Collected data
——————————
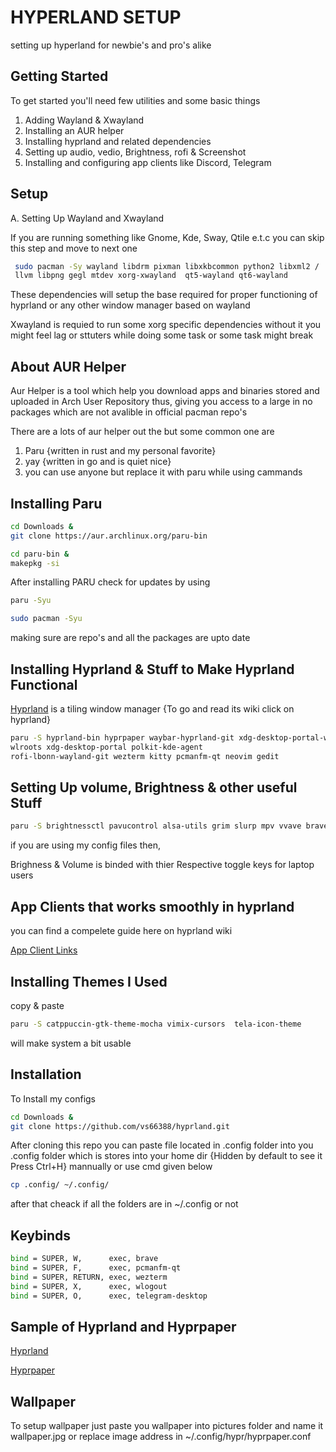 
# HYPERLAND SETUP

setting up hyperland for newbie's and pro's alike


## Getting Started 
To get started you'll need few utilities and some basic things 
1. Adding Wayland & Xwayland 
2. Installing an AUR helper 
3. Installing hyprland and related dependencies
4. Setting up audio, vedio, Brightness, rofi & Screenshot
5. Installing and configuring app clients like Discord, Telegram



## Setup

A.  Setting Up Wayland and Xwayland 

If you are running something like Gnome, Kde, Sway, Qtile e.t.c you can skip this step and move to next one 
```bash
 sudo pacman -Sy wayland libdrm pixman libxkbcommon python2 libxml2 /
 llvm libpng gegl mtdev xorg-xwayland  qt5-wayland qt6-wayland 
 ```
These dependencies will setup the base required for proper functioning of hyprland or any other window manager based on wayland 

Xwayland is requied to run some xorg specific dependencies without it you might feel lag or sttuters while doing some task or some task might break

## About AUR Helper

Aur Helper is a tool which help you download apps and binaries stored and uploaded in Arch User Repository thus, giving you access to a large in no packages which are not avalible in official pacman repo's

There are a lots of aur helper out the but some common one are
1. Paru {written in rust and my personal favorite}
2. yay  {written in go and is quiet nice}
3. you can use anyone but replace it with paru while using cammands 

## Installing Paru

```bash
cd Downloads & 
git clone https://aur.archlinux.org/paru-bin 
```
```bash
cd paru-bin &
makepkg -si 
```

After installing PARU check for updates by using

```bash
paru -Syu
```
```bash
sudo pacman -Syu
```
making sure are repo's and all the packages are upto date

## Installing Hyprland & Stuff to Make Hyprland Functional 

[Hyprland](https://wiki.hyprland.org/) is a tiling window manager {To go and read its wiki click on hyprland}

```bash
paru -S hyprland-bin hyprpaper waybar-hyprland-git xdg-desktop-portal-wlr
wlroots xdg-desktop-portal polkit-kde-agent 
rofi-lbonn-wayland-git wezterm kitty pcmanfm-qt neovim gedit 
```
## Setting Up volume, Brightness & other useful Stuff

```bash
paru -S brightnessctl pavucontrol alsa-utils grim slurp mpv vvave brave-bin wlogout nm-applet 
```
if you are using my config files then,

Brighness & Volume is binded with thier Respective toggle keys for laptop users 
## App Clients that works smoothly in hyprland

you can find a compelete guide here on hyprland wiki

[App Client Links](https://wiki.hyprland.org/Useful-Utilities/App-Clients/)


## Installing Themes I Used

copy & paste
```bash
paru -S catppuccin-gtk-theme-mocha vimix-cursors  tela-icon-theme 
``` 
will make system a bit usable 
## Installation

To Install my configs 

```bash
cd Downloads &
git clone https://github.com/vs66388/hyprland.git
```
After cloning this repo you can paste file located in .config folder into you .config folder which is stores into your home dir {Hidden by default to see it Press Ctrl+H} mannually or use cmd given below

```bash
cp .config/ ~/.config/
```
after that cheack if all the folders are in ~/.config or not 

## Keybinds

```bash
bind = SUPER, W,      exec, brave
bind = SUPER, F,      exec, pcmanfm-qt
bind = SUPER, RETURN, exec, wezterm
bind = SUPER, X,      exec, wlogout
bind = SUPER, O,      exec, telegram-desktop
```
## Sample of Hyprland and Hyprpaper
[Hyprland](https://github.com/vs66388/hyprland/blob/main/hypr/hyprland.conf)

[Hyprpaper](https://github.com/vs66388/hyprland/blob/main/hypr/hyprpaper.conf)

## Wallpaper 

To setup wallpaper just paste you wallpaper into pictures folder and name it wallpaper.jpg
or replace image address in ~/.config/hypr/hyprpaper.conf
——————————
From the entries above, show each line that includes the string "dependencies".

3. Installing hyprland and related dependencies
These dependencies will setup the base required for proper functioning of hyprland or any other window manager based on wayland 
Xwayland is requied to run some xorg specific dependencies without it you might feel lag or sttuters while doing some task or some task might break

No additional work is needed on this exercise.